TASK INPUT Start Marker
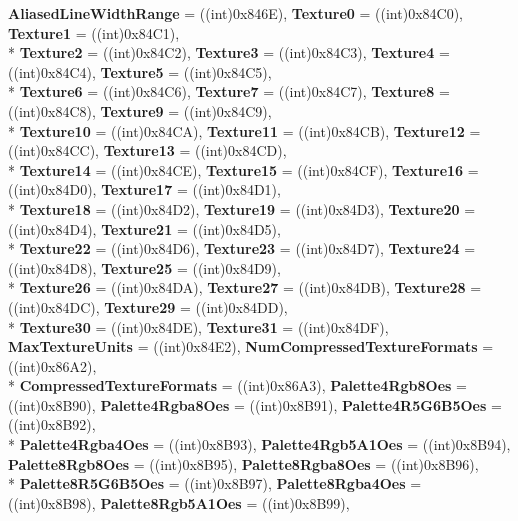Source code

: \begin{DoxyCompactItemize}
{\bfseries Aliased\-Line\-Width\-Range} = ((int)0x846\-E), 
{\bfseries Texture0} = ((int)0x84\-C0), 
{\bfseries Texture1} = ((int)0x84\-C1), 
\\*
{\bfseries Texture2} = ((int)0x84\-C2), 
{\bfseries Texture3} = ((int)0x84\-C3), 
{\bfseries Texture4} = ((int)0x84\-C4), 
{\bfseries Texture5} = ((int)0x84\-C5), 
\\*
{\bfseries Texture6} = ((int)0x84\-C6), 
{\bfseries Texture7} = ((int)0x84\-C7), 
{\bfseries Texture8} = ((int)0x84\-C8), 
{\bfseries Texture9} = ((int)0x84\-C9), 
\\*
{\bfseries Texture10} = ((int)0x84\-C\-A), 
{\bfseries Texture11} = ((int)0x84\-C\-B), 
{\bfseries Texture12} = ((int)0x84\-C\-C), 
{\bfseries Texture13} = ((int)0x84\-C\-D), 
\\*
{\bfseries Texture14} = ((int)0x84\-C\-E), 
{\bfseries Texture15} = ((int)0x84\-C\-F), 
{\bfseries Texture16} = ((int)0x84\-D0), 
{\bfseries Texture17} = ((int)0x84\-D1), 
\\*
{\bfseries Texture18} = ((int)0x84\-D2), 
{\bfseries Texture19} = ((int)0x84\-D3), 
{\bfseries Texture20} = ((int)0x84\-D4), 
{\bfseries Texture21} = ((int)0x84\-D5), 
\\*
{\bfseries Texture22} = ((int)0x84\-D6), 
{\bfseries Texture23} = ((int)0x84\-D7), 
{\bfseries Texture24} = ((int)0x84\-D8), 
{\bfseries Texture25} = ((int)0x84\-D9), 
\\*
{\bfseries Texture26} = ((int)0x84\-D\-A), 
{\bfseries Texture27} = ((int)0x84\-D\-B), 
{\bfseries Texture28} = ((int)0x84\-D\-C), 
{\bfseries Texture29} = ((int)0x84\-D\-D), 
\\*
{\bfseries Texture30} = ((int)0x84\-D\-E), 
{\bfseries Texture31} = ((int)0x84\-D\-F), 
{\bfseries Max\-Texture\-Units} = ((int)0x84\-E2), 
{\bfseries Num\-Compressed\-Texture\-Formats} = ((int)0x86\-A2), 
\\*
{\bfseries Compressed\-Texture\-Formats} = ((int)0x86\-A3), 
{\bfseries Palette4\-Rgb8\-Oes} = ((int)0x8\-B90), 
{\bfseries Palette4\-Rgba8\-Oes} = ((int)0x8\-B91), 
{\bfseries Palette4\-R5\-G6\-B5\-Oes} = ((int)0x8\-B92), 
\\*
{\bfseries Palette4\-Rgba4\-Oes} = ((int)0x8\-B93), 
{\bfseries Palette4\-Rgb5\-A1\-Oes} = ((int)0x8\-B94), 
{\bfseries Palette8\-Rgb8\-Oes} = ((int)0x8\-B95), 
{\bfseries Palette8\-Rgba8\-Oes} = ((int)0x8\-B96), 
\\*
{\bfseries Palette8\-R5\-G6\-B5\-Oes} = ((int)0x8\-B97), 
{\bfseries Palette8\-Rgba4\-Oes} = ((int)0x8\-B98), 
{\bfseries Palette8\-Rgb5\-A1\-Oes} = ((int)0x8\-B99), 

\end{DoxyCompactItemize}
TASK INPUT End Marker
Note down each line above where the word "Compressed" occurs.

{\bfseries Num\-Compressed\-Texture\-Formats} = ((int)0x86\-A2), 
{\bfseries Compressed\-Texture\-Formats} = ((int)0x86\-A3), 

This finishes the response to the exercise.